The village gives its name to Ketton stone, a limestone which is quarried locally and is used in many buildings in the village and elsewhere. Some areas of former quarrying, Ketton Quarries, are a Site of Special Scientific Interest, maintained by Leicestershire and Rutland Wildlife Trust.

The limestone is used to make cement. Ketton Cement Works opened in 1928 and by November that year the number of staff had risen to 250. The plant, owned by Hanson Cement (now part of HeidelbergCement), meets more than 10% of the UK demand for cement.

==Renewable energy in Ketton==

In 2013 Lark Energy built a solar power farm on land reclaimed from a 1940s quarry. The second phase was opened in 2015 by Secretary of State for Energy Amber Rudd. The solar farm provides 13% of the cement works' annual energy consumption.
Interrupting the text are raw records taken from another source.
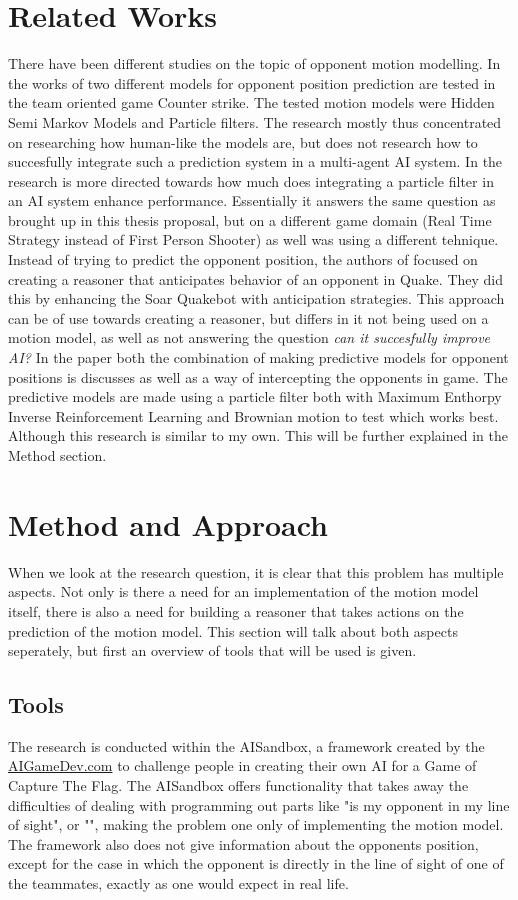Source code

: \documentclass[a4paper, 12pt]{article}
\begin{document}
\section{Related Works}
There have been different studies on the topic of opponent motion modelling.
In the works of \citep{Hladky_anevaluation} two different models for opponent
position prediction are tested in the team oriented game Counter strike. 
The tested motion models were
Hidden Semi Markov Models and Particle filters.
The research mostly thus concentrated on researching how human-like the
models are, but does not research how to succesfully integrate such a
prediction system in a multi-agent AI system.
In \citep{weber2011aiide} the research is more directed towards how much does
integrating a particle filter in an AI system enhance performance. Essentially it answers
the same question as brought up in this thesis proposal, but on a different game
domain (Real Time Strategy instead of First Person Shooter) as well was using a
different tehnique. 
Instead of trying to predict the opponent position, the authors of
\citep{Laird:2001:KYG:375735.376343} focused on creating a reasoner that
anticipates behavior of an opponent in Quake. They did this by enhancing the
Soar Quakebot with anticipation strategies. This approach can be of use towards
creating a reasoner, but differs in it not being used on a motion model, as well
as not answering the question \emph{can it succesfully improve AI?}
In the paper \citep{6374144} both the combination of making predictive models
for opponent positions is discusses as well as a way of intercepting the
opponents in game. The predictive models are made using a particle filter both
with Maximum Enthorpy Inverse Reinforcement Learning and Brownian motion to test
which works best. Although this research is similar to my own. This will be
further explained in the Method section.

\section{Method and Approach}
When we look at the research question, it is clear that this problem has multiple aspects. Not
only is there a need for an implementation of the motion model itself, there is
also a need for building a reasoner that takes actions on the prediction of the
motion model. This section will talk about both aspects seperately, but first an
overview of tools that will be used is given.

\subsection{Tools}
The research is conducted within the AISandbox, a framework created by the
\url{AIGameDev.com} to challenge people in creating their own AI for a Game of
Capture The Flag. The AISandbox offers functionality that takes away the
difficulties of dealing with programming out parts like "is my opponent in my
line of sight", or "", making the
problem one only of implementing the motion model. The framework also does not
give information about the opponents position, except for the case in which the
opponent is directly in the line of sight of one of the teammates, exactly as
one would expect in real life.
\end{document}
In 2004 Rutland County Council planning committee resolved to approve a planning application for one wind turbine on land adjacent to the cement works off Steadfold Lane in Ketton. However, issues surrounding fast jets flying from RAF Cottesmore meant that a planning permission was never granted.

A proposal from REG Windpower to install two wind turbines near Steadfold Lane was withdrawn in August 2012.

==Transport==
Ketton is served by buses on the service between Stamford and Uppingham. Ketton and Collyweston railway station closed in 1966.